While the rain began letting up in the Truro area, it was just beginning in Cape Breton, CBC meteorologist Peter Coade said Monday evening.

Upwards of 125 millimetres is expected to fall in Cape Breton overnight.

While water levels were receding in central Nova Scotia later Monday evening, officials are watching high tide closely, which began around 9 p.m. AT.

In the Indian Brook First Nation, near Shubenacadie, 135 people were stranded as Monday's heavy rain washed out the two access roads to the community.

Forecasters with the Canadian Hurricane Centre said Monday's rainstorm was not due to tropical storm Leslie — the current storm is blocking Leslie's progression.

Leslie is expected to head for Newfoundland Tuesday morning.

Chris Fogarty said the weather would likely get worse overnight as the two systems converge, with Cape Breton getting the highest winds and heaviest rain.

Donna Munro, who lives in North River near Truro, was paddled to safety by a neighbour in a canoe as the area around her home flooded with about 1.5 metres of water.

Munro said she and her son stepped onto the doorstep and the doorstep started separating from the front of the house.

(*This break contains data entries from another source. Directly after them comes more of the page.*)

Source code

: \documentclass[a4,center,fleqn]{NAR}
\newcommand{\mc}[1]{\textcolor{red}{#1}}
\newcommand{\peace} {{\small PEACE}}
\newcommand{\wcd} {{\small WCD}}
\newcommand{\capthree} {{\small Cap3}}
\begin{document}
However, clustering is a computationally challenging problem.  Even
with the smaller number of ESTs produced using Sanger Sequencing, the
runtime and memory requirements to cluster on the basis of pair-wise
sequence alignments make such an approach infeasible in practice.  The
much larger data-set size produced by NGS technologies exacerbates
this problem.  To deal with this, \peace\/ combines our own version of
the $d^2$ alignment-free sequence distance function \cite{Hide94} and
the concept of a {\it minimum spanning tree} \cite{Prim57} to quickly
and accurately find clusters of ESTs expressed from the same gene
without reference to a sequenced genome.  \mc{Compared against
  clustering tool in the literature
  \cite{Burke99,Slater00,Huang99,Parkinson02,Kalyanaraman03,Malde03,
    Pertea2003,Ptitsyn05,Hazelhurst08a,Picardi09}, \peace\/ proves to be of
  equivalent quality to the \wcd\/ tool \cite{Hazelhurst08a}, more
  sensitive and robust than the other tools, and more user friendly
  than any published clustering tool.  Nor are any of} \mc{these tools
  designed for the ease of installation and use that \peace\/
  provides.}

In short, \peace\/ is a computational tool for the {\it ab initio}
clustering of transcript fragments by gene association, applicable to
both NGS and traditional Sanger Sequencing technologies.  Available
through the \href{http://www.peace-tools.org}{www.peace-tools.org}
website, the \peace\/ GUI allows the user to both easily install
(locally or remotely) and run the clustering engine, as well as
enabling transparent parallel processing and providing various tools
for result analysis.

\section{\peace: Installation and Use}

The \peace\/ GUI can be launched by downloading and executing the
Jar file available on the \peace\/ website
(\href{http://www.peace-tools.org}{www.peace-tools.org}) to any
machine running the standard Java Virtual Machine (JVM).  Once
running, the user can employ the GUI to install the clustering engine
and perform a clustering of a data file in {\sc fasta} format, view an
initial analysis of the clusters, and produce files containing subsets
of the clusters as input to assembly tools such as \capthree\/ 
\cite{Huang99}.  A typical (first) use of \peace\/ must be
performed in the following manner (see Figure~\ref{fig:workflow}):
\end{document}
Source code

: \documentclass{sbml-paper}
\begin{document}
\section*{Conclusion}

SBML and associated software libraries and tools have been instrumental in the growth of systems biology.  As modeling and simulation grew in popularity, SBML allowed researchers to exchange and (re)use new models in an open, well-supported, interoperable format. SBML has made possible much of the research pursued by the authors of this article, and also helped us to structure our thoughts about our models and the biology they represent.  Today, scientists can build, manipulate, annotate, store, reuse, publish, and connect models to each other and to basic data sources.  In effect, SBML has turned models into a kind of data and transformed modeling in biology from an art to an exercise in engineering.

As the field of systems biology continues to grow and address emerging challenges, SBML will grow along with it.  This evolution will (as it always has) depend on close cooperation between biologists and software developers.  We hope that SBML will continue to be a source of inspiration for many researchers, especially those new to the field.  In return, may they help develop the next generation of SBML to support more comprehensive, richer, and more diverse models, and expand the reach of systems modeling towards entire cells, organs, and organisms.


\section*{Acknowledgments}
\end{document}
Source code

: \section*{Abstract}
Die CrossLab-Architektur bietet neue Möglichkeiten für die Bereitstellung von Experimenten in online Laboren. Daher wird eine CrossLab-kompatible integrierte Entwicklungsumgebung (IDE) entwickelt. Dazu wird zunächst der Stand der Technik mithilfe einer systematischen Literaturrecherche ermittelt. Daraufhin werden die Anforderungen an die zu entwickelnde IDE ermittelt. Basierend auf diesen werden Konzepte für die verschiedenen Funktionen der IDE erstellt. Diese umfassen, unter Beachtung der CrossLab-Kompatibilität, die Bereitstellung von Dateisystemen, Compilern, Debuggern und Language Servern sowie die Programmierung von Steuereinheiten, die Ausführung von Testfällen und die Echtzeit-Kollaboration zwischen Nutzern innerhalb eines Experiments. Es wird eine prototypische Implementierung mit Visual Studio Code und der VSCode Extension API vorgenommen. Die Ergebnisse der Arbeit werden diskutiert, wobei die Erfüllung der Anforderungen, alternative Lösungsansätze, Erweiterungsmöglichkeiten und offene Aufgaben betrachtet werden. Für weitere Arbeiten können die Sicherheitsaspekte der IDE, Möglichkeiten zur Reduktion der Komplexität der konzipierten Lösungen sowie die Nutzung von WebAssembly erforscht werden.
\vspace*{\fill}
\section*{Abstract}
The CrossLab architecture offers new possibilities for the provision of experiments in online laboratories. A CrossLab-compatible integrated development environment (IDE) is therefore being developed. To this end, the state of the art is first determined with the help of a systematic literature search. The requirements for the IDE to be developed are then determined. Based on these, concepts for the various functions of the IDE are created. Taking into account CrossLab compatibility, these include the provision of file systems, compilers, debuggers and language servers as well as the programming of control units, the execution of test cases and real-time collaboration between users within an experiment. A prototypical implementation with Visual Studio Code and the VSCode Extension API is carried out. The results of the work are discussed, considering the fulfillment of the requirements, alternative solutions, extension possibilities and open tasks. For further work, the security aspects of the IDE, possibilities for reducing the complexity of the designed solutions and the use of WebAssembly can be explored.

Her son got to safety and she was rescued a short time later by a neighbour with a canoe.

"The force of the water, when the tide came in, is what I think really elevated everything on top of all the rain we had too. It just all added to it like a snowball effect," she said.

"It was the force and the viciousness of it, I think, that just sped it along that much quicker."

Roads and bridges will be inspected by engineers from the Department of Transportation and Infrastructure Renewal as quickly as possible, he said.

Motorists should continue to use caution and watch for closed roads and water on roads, according to the provincial release.

More rain coming, forecasters warn

The Canadian Red Cross has set up two reception centres for area residents who have been displaced by the storm: at the Bible Hill Village Fire Hall at 69 Pictou Rd. and the Immanuel Baptist Church at 295 Young St.

However, the reception centres are not serving as shelters at the moment, according to Mona O'Brien, district community supervisor for the Canadian Red Cross in Truro.

The flooding in central Nova Scotia Monday posed some concern in the Salmon River area, according to the Emergency Management Office.

Water levels are on the decline in some areas, but the area isn't in the clear yet.

"The water has subsided quite a bit in the North River and the Salmon River," according to Bob Taylor, mayor of the municipality of Colchester.

"Having said that, there's still a lot of water from the uplands, also we don't know how much the tide is going to affect us."

People are being asked to stay away from flooding areas because of the high tide.